## PROBLEM DETAILS
For the records shown below, return an exact copy that excludes the pictures.

Records from a data source:
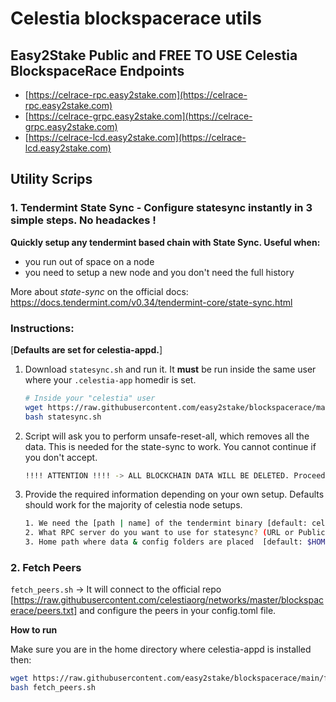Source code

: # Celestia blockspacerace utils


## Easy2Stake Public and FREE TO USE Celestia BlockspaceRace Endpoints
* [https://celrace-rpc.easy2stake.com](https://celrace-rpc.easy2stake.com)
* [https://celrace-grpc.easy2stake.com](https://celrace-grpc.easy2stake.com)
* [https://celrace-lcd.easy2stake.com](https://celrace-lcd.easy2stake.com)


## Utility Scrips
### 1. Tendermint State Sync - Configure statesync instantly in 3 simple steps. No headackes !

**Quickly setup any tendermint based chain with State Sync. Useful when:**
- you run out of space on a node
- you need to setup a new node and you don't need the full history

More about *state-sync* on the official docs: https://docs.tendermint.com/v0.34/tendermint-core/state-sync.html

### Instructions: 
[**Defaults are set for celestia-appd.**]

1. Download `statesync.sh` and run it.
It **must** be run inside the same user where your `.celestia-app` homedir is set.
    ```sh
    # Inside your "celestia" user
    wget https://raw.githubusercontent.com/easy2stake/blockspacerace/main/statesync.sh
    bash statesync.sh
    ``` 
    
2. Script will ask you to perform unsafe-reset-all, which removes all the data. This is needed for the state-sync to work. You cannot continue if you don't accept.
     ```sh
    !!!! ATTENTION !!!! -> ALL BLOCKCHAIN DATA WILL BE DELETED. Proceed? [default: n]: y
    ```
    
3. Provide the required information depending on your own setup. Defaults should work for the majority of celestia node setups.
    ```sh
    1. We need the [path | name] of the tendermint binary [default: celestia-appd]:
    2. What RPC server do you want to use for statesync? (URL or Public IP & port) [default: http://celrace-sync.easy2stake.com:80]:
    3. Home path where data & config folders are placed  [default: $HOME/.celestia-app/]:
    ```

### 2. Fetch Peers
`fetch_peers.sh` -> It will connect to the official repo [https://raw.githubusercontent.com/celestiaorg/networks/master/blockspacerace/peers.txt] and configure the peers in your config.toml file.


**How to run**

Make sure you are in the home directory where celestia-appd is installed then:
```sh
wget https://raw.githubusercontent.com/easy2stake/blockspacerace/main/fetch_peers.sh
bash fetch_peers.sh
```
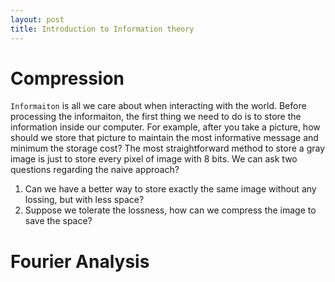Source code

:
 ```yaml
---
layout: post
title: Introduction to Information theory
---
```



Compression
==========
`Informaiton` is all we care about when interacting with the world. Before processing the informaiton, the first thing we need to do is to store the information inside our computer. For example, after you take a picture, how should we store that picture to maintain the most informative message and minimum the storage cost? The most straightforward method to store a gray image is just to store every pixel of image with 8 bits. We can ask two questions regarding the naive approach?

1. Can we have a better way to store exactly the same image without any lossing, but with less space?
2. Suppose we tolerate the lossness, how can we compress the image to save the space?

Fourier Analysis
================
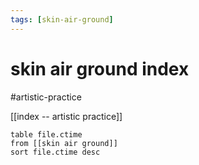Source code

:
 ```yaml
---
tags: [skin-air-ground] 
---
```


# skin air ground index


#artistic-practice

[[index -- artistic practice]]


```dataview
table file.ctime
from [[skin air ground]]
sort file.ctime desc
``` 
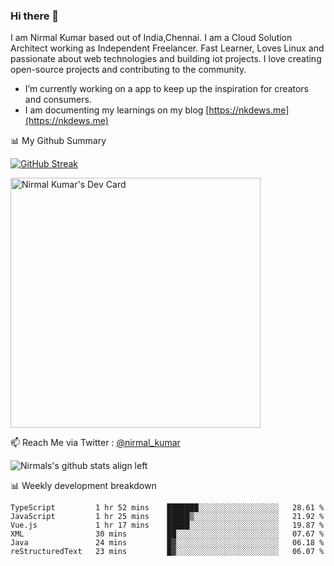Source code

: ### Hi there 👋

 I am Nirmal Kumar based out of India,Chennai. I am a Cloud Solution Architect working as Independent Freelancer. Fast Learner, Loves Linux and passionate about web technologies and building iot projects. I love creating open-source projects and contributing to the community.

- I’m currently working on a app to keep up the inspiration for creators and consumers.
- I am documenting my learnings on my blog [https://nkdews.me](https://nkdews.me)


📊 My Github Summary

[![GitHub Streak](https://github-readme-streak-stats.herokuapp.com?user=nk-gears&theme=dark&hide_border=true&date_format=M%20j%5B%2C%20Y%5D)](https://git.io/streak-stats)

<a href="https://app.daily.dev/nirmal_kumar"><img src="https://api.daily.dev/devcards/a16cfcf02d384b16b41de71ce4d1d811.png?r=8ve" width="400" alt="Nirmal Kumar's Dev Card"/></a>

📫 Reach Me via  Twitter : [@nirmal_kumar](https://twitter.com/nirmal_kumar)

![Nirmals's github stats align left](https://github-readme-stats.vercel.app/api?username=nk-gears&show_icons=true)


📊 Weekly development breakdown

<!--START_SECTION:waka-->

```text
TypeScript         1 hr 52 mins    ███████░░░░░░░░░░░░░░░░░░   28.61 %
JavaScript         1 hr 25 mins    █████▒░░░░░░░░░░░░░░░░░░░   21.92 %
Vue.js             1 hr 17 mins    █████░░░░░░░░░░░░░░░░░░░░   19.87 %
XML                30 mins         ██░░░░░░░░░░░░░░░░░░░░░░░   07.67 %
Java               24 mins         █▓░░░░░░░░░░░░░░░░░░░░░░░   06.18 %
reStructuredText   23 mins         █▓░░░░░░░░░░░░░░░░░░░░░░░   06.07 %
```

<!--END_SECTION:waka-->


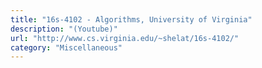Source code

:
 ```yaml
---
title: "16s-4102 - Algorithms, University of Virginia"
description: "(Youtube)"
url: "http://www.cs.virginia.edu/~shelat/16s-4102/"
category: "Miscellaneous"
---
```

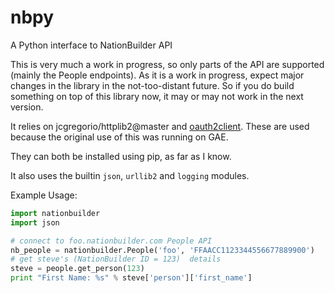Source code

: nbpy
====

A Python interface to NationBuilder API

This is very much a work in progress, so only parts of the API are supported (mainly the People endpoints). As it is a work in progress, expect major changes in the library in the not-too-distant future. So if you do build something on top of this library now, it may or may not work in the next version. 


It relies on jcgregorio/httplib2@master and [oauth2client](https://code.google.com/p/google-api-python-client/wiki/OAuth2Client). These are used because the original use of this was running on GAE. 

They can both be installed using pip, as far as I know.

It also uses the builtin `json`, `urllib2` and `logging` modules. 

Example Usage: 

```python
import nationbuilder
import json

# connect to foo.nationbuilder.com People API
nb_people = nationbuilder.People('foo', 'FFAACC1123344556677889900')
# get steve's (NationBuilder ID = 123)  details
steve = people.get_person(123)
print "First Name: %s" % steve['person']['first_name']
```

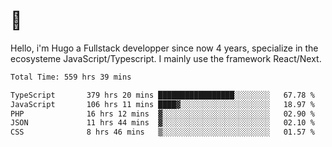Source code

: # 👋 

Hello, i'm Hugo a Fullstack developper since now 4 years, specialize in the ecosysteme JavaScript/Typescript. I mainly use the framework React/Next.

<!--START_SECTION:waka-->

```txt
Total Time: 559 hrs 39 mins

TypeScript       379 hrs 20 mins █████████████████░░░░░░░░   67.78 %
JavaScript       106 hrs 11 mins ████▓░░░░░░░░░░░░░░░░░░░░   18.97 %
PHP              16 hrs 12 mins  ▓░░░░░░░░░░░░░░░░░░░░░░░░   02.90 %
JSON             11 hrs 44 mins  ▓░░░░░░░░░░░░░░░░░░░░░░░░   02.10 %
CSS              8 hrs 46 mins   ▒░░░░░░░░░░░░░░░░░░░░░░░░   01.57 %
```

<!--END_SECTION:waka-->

## RESPONSE BELOW
Source code

: # Celestia blockspacerace utils


## Easy2Stake Public and FREE TO USE Celestia BlockspaceRace Endpoints
* [https://celrace-rpc.easy2stake.com](https://celrace-rpc.easy2stake.com)
* [https://celrace-grpc.easy2stake.com](https://celrace-grpc.easy2stake.com)
* [https://celrace-lcd.easy2stake.com](https://celrace-lcd.easy2stake.com)


## Utility Scrips
### 1. Tendermint State Sync - Configure statesync instantly in 3 simple steps. No headackes !

**Quickly setup any tendermint based chain with State Sync. Useful when:**
- you run out of space on a node
- you need to setup a new node and you don't need the full history

More about *state-sync* on the official docs: https://docs.tendermint.com/v0.34/tendermint-core/state-sync.html

### Instructions: 
[**Defaults are set for celestia-appd.**]

1. Download `statesync.sh` and run it.
It **must** be run inside the same user where your `.celestia-app` homedir is set.
    ```sh
    # Inside your "celestia" user
    wget https://raw.githubusercontent.com/easy2stake/blockspacerace/main/statesync.sh
    bash statesync.sh
    ``` 
    
2. Script will ask you to perform unsafe-reset-all, which removes all the data. This is needed for the state-sync to work. You cannot continue if you don't accept.
     ```sh
    !!!! ATTENTION !!!! -> ALL BLOCKCHAIN DATA WILL BE DELETED. Proceed? [default: n]: y
    ```
    
3. Provide the required information depending on your own setup. Defaults should work for the majority of celestia node setups.
    ```sh
    1. We need the [path | name] of the tendermint binary [default: celestia-appd]:
    2. What RPC server do you want to use for statesync? (URL or Public IP & port) [default: http://celrace-sync.easy2stake.com:80]:
    3. Home path where data & config folders are placed  [default: $HOME/.celestia-app/]:
    ```

### 2. Fetch Peers
`fetch_peers.sh` -> It will connect to the official repo [https://raw.githubusercontent.com/celestiaorg/networks/master/blockspacerace/peers.txt] and configure the peers in your config.toml file.


**How to run**

Make sure you are in the home directory where celestia-appd is installed then:
```sh
wget https://raw.githubusercontent.com/easy2stake/blockspacerace/main/fetch_peers.sh
bash fetch_peers.sh
```
Source code

:
 ```yaml
---
layout: post
title: Introduction to Information theory
---
```



Compression
==========
`Informaiton` is all we care about when interacting with the world. Before processing the informaiton, the first thing we need to do is to store the information inside our computer. For example, after you take a picture, how should we store that picture to maintain the most informative message and minimum the storage cost? The most straightforward method to store a gray image is just to store every pixel of image with 8 bits. We can ask two questions regarding the naive approach?

1. Can we have a better way to store exactly the same image without any lossing, but with less space?
2. Suppose we tolerate the lossness, how can we compress the image to save the space?

Fourier Analysis
================
Source code

:
 ```yaml
---
tags: [skin-air-ground] 
---
```


# skin air ground index


#artistic-practice

[[index -- artistic practice]]


```dataview
table file.ctime
from [[skin air ground]]
sort file.ctime desc
``` 
Source code

: ### Hi there 👋

 I am Nirmal Kumar based out of India,Chennai. I am a Cloud Solution Architect working as Independent Freelancer. Fast Learner, Loves Linux and passionate about web technologies and building iot projects. I love creating open-source projects and contributing to the community.

- I’m currently working on a app to keep up the inspiration for creators and consumers.
- I am documenting my learnings on my blog [https://nkdews.me](https://nkdews.me)


📊 My Github Summary

[![GitHub Streak](https://github-readme-streak-stats.herokuapp.com?user=nk-gears&theme=dark&hide_border=true&date_format=M%20j%5B%2C%20Y%5D)](https://git.io/streak-stats)

<a href="https://app.daily.dev/nirmal_kumar"><img src="https://api.daily.dev/devcards/a16cfcf02d384b16b41de71ce4d1d811.png?r=8ve" width="400" alt="Nirmal Kumar's Dev Card"/></a>

📫 Reach Me via  Twitter : [@nirmal_kumar](https://twitter.com/nirmal_kumar)

![Nirmals's github stats align left](https://github-readme-stats.vercel.app/api?username=nk-gears&show_icons=true)


📊 Weekly development breakdown

<!--START_SECTION:waka-->

```text
TypeScript         1 hr 52 mins    ███████░░░░░░░░░░░░░░░░░░   28.61 %
JavaScript         1 hr 25 mins    █████▒░░░░░░░░░░░░░░░░░░░   21.92 %
Vue.js             1 hr 17 mins    █████░░░░░░░░░░░░░░░░░░░░   19.87 %
XML                30 mins         ██░░░░░░░░░░░░░░░░░░░░░░░   07.67 %
Java               24 mins         █▓░░░░░░░░░░░░░░░░░░░░░░░   06.18 %
reStructuredText   23 mins         █▓░░░░░░░░░░░░░░░░░░░░░░░   06.07 %
```

<!--END_SECTION:waka-->


Source code

:
 ```yaml
---
title: "16s-4102 - Algorithms, University of Virginia"
description: "(Youtube)"
url: "http://www.cs.virginia.edu/~shelat/16s-4102/"
category: "Miscellaneous"
---
```

Source code

: nbpy
====

A Python interface to NationBuilder API

This is very much a work in progress, so only parts of the API are supported (mainly the People endpoints). As it is a work in progress, expect major changes in the library in the not-too-distant future. So if you do build something on top of this library now, it may or may not work in the next version. 


It relies on jcgregorio/httplib2@master and [oauth2client](https://code.google.com/p/google-api-python-client/wiki/OAuth2Client). These are used because the original use of this was running on GAE. 

They can both be installed using pip, as far as I know.

It also uses the builtin `json`, `urllib2` and `logging` modules. 

Example Usage: 

```python
import nationbuilder
import json

# connect to foo.nationbuilder.com People API
nb_people = nationbuilder.People('foo', 'FFAACC1123344556677889900')
# get steve's (NationBuilder ID = 123)  details
steve = people.get_person(123)
print "First Name: %s" % steve['person']['first_name']
```

Source code

: # 👋 

Hello, i'm Hugo a Fullstack developper since now 4 years, specialize in the ecosysteme JavaScript/Typescript. I mainly use the framework React/Next.

<!--START_SECTION:waka-->

```txt
Total Time: 559 hrs 39 mins

TypeScript       379 hrs 20 mins █████████████████░░░░░░░░   67.78 %
JavaScript       106 hrs 11 mins ████▓░░░░░░░░░░░░░░░░░░░░   18.97 %
PHP              16 hrs 12 mins  ▓░░░░░░░░░░░░░░░░░░░░░░░░   02.90 %
JSON             11 hrs 44 mins  ▓░░░░░░░░░░░░░░░░░░░░░░░░   02.10 %
CSS              8 hrs 46 mins   ▒░░░░░░░░░░░░░░░░░░░░░░░░   01.57 %
```

<!--END_SECTION:waka-->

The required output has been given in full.